_The problem_. For the records that follow, give the number of lines containing the word "subsection", with no added text.

_Materials provided_.
------------------------------------------------------------------------

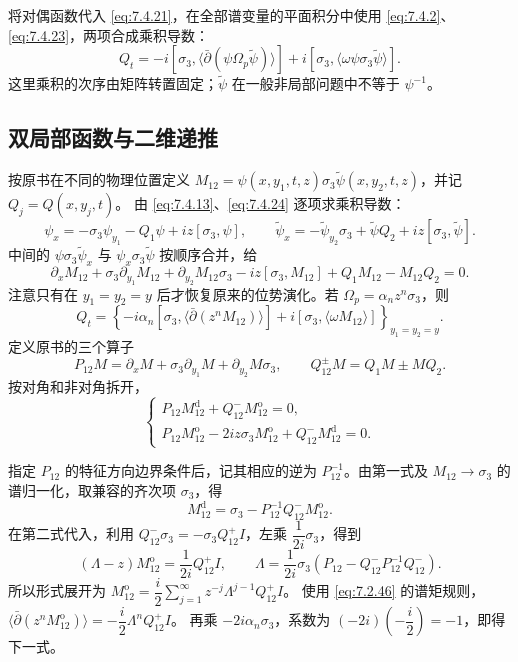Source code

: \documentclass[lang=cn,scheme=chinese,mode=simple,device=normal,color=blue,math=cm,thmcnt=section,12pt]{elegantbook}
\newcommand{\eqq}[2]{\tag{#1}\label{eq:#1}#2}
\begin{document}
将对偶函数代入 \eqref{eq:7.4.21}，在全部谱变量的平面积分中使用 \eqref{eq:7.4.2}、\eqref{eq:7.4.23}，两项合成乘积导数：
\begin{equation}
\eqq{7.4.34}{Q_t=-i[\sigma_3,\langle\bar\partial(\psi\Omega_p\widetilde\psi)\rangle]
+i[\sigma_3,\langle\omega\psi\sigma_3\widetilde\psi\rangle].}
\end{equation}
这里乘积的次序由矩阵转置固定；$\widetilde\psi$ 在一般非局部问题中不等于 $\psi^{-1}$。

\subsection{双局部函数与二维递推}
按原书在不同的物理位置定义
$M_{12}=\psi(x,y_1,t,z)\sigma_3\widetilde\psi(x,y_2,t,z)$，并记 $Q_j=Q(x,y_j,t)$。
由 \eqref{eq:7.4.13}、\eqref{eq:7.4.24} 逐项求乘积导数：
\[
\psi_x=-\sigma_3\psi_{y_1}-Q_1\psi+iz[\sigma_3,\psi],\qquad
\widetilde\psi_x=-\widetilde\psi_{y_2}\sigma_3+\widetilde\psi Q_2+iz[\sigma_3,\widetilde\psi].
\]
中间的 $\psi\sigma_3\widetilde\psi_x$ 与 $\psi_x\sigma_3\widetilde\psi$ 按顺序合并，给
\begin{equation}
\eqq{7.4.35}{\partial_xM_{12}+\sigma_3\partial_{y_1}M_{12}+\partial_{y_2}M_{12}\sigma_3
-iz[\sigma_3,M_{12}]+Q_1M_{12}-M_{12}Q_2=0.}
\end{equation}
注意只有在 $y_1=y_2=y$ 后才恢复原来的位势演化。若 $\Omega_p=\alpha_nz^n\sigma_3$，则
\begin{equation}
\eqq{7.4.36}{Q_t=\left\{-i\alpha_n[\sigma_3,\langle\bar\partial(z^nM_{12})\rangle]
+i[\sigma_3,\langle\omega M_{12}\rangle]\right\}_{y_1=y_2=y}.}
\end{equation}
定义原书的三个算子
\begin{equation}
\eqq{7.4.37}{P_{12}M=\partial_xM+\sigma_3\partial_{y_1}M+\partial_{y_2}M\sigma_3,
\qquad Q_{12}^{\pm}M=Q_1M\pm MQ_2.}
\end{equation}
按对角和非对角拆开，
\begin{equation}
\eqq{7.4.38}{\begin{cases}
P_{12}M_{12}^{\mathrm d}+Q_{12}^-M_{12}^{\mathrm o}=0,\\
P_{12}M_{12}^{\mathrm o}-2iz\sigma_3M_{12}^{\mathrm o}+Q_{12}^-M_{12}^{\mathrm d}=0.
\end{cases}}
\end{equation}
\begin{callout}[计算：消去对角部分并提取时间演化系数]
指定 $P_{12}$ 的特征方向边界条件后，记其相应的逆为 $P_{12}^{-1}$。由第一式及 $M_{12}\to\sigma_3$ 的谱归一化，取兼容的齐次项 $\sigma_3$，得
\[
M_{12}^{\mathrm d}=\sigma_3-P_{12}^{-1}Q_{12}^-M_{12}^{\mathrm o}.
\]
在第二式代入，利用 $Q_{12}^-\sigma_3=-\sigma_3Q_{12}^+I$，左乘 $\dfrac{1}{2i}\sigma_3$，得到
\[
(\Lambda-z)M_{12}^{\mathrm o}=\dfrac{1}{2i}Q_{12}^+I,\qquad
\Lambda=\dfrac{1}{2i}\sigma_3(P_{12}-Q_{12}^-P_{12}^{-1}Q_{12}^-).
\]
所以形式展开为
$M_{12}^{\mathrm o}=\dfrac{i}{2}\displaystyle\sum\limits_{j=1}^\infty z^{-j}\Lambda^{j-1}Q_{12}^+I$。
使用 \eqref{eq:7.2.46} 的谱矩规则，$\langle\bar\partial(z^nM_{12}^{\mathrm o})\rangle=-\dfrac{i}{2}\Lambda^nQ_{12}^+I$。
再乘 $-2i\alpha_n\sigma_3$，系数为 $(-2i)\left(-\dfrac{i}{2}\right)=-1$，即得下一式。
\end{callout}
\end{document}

------------------------------------------------------------------------

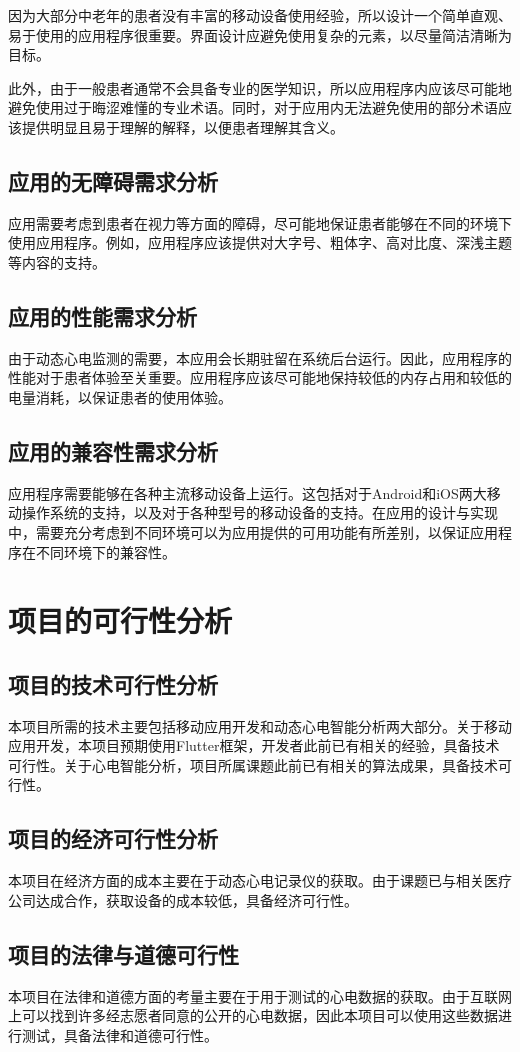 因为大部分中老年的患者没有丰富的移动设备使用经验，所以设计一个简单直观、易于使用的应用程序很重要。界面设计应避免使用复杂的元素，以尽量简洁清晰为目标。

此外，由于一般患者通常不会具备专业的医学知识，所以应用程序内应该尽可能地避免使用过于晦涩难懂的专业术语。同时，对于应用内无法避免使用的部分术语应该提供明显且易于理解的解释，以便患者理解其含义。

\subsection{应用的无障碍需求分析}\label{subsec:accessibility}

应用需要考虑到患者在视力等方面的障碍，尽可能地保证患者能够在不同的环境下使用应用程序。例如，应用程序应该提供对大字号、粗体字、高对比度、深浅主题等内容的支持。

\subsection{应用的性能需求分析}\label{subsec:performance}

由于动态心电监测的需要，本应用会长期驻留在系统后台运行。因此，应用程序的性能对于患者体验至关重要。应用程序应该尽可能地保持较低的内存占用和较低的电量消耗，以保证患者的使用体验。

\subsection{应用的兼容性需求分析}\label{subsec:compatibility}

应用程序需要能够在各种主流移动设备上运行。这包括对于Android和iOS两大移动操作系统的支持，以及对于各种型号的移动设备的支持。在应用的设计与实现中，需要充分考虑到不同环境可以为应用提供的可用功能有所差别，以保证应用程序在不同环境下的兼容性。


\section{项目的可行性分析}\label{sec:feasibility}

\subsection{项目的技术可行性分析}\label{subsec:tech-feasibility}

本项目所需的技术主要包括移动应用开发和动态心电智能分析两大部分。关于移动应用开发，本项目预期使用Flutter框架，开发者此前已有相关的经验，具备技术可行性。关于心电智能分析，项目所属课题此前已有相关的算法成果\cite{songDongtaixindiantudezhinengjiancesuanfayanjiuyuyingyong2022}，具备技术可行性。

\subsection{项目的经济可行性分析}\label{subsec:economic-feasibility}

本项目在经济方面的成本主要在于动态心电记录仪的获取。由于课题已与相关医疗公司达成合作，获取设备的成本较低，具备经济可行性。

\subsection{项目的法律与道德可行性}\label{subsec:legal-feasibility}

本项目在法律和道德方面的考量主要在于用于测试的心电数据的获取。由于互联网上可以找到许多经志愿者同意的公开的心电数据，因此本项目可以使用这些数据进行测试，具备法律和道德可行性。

------------------------------------------------------------------------

_Exercise result_. 7